## [TASK TO CARRY OUT]
Without including any images, reproduce each entry exactly.

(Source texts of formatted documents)
━━━━━━

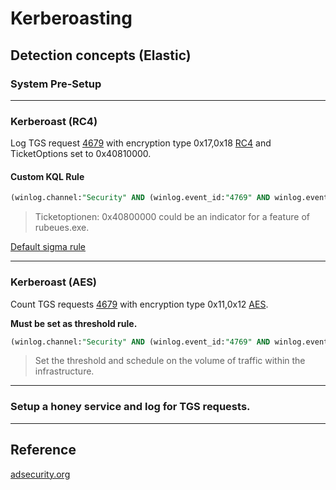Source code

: # Kerberoasting

## Detection concepts (Elastic)

### System Pre-Setup
---------


### Kerberoast (RC4)

Log TGS request [4679](https://www.ultimatewindowssecurity.com/securitylog/encyclopedia/event.aspx?eventID=4769) with encryption type 0x17,0x18 [RC4](https://docs.microsoft.com/en-us/windows/security/threat-protection/auditing/event-4769) and TicketOptions set to 0x40810000.

#### Custom KQL Rule

```sql
(winlog.channel:"Security" AND (winlog.event_id:"4769" AND winlog.event_data.TicketOptions:("0x40810000" OR "0x40800000")  AND winlog.event_data.TicketEncryptionType:("0x17" OR "0x18")) AND (NOT (winlog.event_data.ServiceName:$*)))
```

> Ticketoptionen: 0x40800000 could be an indicator for a feature of rubeues.exe. 

[Default sigma rule](https://github.com/SigmaHQ/sigma/blob/master/rules/windows/builtin/security/win_susp_rc4_kerberos.yml)

---------

### Kerberoast (AES)
Count TGS requests [4679](https://www.ultimatewindowssecurity.com/securitylog/encyclopedia/event.aspx?eventID=4769) with encryption type 0x11,0x12 [AES](https://docs.microsoft.com/en-us/windows/security/threat-protection/auditing/event-4769). 


**Must be set as threshold rule.**
```sql
(winlog.channel:"Security" AND (winlog.event_id:"4769" AND winlog.event_data.TicketOptions:("0x40810000" OR "0x40800000")  AND winlog.event_data.TicketEncryptionType:("0x11" OR "0x12")) AND (NOT (winlog.event_data.ServiceName:$*)))
```
> Set the threshold and schedule on the volume of traffic within the infrastructure. 



---------

### Setup a honey service and log for TGS requests. 

---------
## Reference

[adsecurity.org](https://adsecurity.org/?p=3458)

━━━━━━

## [ANSWER BELOW]
Source code

: # Kerberoasting

## Detection concepts (Elastic)

### System Pre-Setup
---------


### Kerberoast (RC4)

Log TGS request [4679](https://www.ultimatewindowssecurity.com/securitylog/encyclopedia/event.aspx?eventID=4769) with encryption type 0x17,0x18 [RC4](https://docs.microsoft.com/en-us/windows/security/threat-protection/auditing/event-4769) and TicketOptions set to 0x40810000.

#### Custom KQL Rule

```sql
(winlog.channel:"Security" AND (winlog.event_id:"4769" AND winlog.event_data.TicketOptions:("0x40810000" OR "0x40800000")  AND winlog.event_data.TicketEncryptionType:("0x17" OR "0x18")) AND (NOT (winlog.event_data.ServiceName:$*)))
```

> Ticketoptionen: 0x40800000 could be an indicator for a feature of rubeues.exe. 

[Default sigma rule](https://github.com/SigmaHQ/sigma/blob/master/rules/windows/builtin/security/win_susp_rc4_kerberos.yml)

---------

### Kerberoast (AES)
Count TGS requests [4679](https://www.ultimatewindowssecurity.com/securitylog/encyclopedia/event.aspx?eventID=4769) with encryption type 0x11,0x12 [AES](https://docs.microsoft.com/en-us/windows/security/threat-protection/auditing/event-4769). 


**Must be set as threshold rule.**
```sql
(winlog.channel:"Security" AND (winlog.event_id:"4769" AND winlog.event_data.TicketOptions:("0x40810000" OR "0x40800000")  AND winlog.event_data.TicketEncryptionType:("0x11" OR "0x12")) AND (NOT (winlog.event_data.ServiceName:$*)))
```
> Set the threshold and schedule on the volume of traffic within the infrastructure. 



---------

### Setup a honey service and log for TGS requests. 

---------
## Reference

[adsecurity.org](https://adsecurity.org/?p=3458)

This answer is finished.